Regressou a controvérsia à série animada “South Park”. Desta vez, foi um post no site oficial de um grupo islâmico de Nova Iorque, o Revolution Muslim, que provocou a polémica. Publicado na terça-feira, o post referia-se a um dos mais recentes episódios da série, exibido nos EUA. No episódio 200 da 14ª temporada, o profeta Maomé aparece vestido de urso. A religião islâmica considera uma blasfémia mostrar a imagem de Maomé.
A mensagem do site ameaçava os criadores da série, Trey Parker e Matt Stone, dizendo que “o que fizeram é estúpido e provavelmente acabarão como Theo Van Gogh, por emitir o programa”. O realizador de cinema holandês Theo Van Gogh, autor de um filme sobre o tratamento dado às mulheres muçulmanas, foi assassinado em 2004 por um muçulmano de origem marroquina.
Segundo a BBC, o post estava acompanhado de uma fotografia de Theo Van Gogh e dava as moradas da produtora da série na Califórnia e do Comedy Central, em Nova Iorque, o canal que transmite “South Park”. Neste momento, o site não se encontra activo.
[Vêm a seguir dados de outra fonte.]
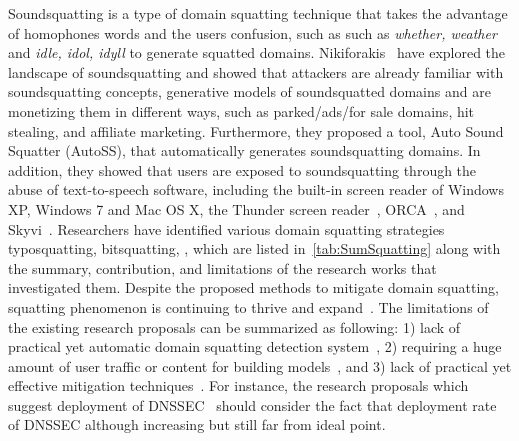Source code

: Soundsquatting is a type of domain squatting technique that takes the advantage of homophones words and the users confusion, such as such as \textit{{whether,
weather}} and \textit{{idle, idol, idyll}} to generate squatted domains.  Nikiforakis\etal~ have explored the landscape of soundsquatting and showed that attackers are already familiar with soundsquatting concepts, \eg generative models of soundsquatted domains and are monetizing them in different ways, such as parked/ads/for sale domains, hit stealing, and affiliate marketing. Furthermore, they proposed a tool, Auto Sound Squatter (AutoSS), that automatically generates soundsquatting domains. In addition, they showed that users are exposed to soundsquatting through the abuse of text-to-speech software, including the built-in screen reader of Windows XP, Windows 7 and Mac OS X, the Thunder screen reader~, ORCA~, and Skyvi~. 
 Researchers have identified various domain squatting strategies \eg  typosquatting, bitsquatting, \etc, which are listed in~\autoref{tab:SumSquatting} along with the summary, contribution, and limitations of the research works that investigated them. Despite the proposed methods to mitigate domain squatting, squatting phenomenon is continuing to thrive and expand~. The limitations of the existing research proposals can be summarized as following: 1) lack of practical yet automatic domain squatting detection system~, 2) requiring a huge amount of user traffic or content for building models~, and 3) lack of practical yet effective mitigation techniques~. For instance, the research proposals which suggest deployment of DNSSEC~ should consider the fact that deployment rate of DNSSEC although increasing but still far from ideal point.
Questionado pela Reuters, Younus Abdullah Muhammad, de 30 anos, líder do grupo, comentou: “Como é que pode ser uma ameaça? Mostrar um caso que ocorreu com outra pessoa que se comportou de maneira muito parecida? É apenas uma evidência”. Muhammad, que disse não estar preocupado que a declaração possa provocar uma agressão a Parker ou Stone, acrescentou ainda: “Não digo a ninguém ‘vão a casa deles e sejam violentos’”. Na mesma conversa, o líder descreveu o seu grupo como um meio de comunicação alternativo, actualizado por vinte pessoas que também fazem leituras nas mesquitas. “Por que é que alguém que está a planear cometer um acto violento precisaria de um post no RevolutionMuslim.com?”, disse.
No episódio seguinte de “South Park”, as referências a Maomé foram tapadas com uma faixa dizendo “CENSORED” (censurado).
O porta-voz do Comedy Central já disse que a empresa não faz comentários sobre este assunto.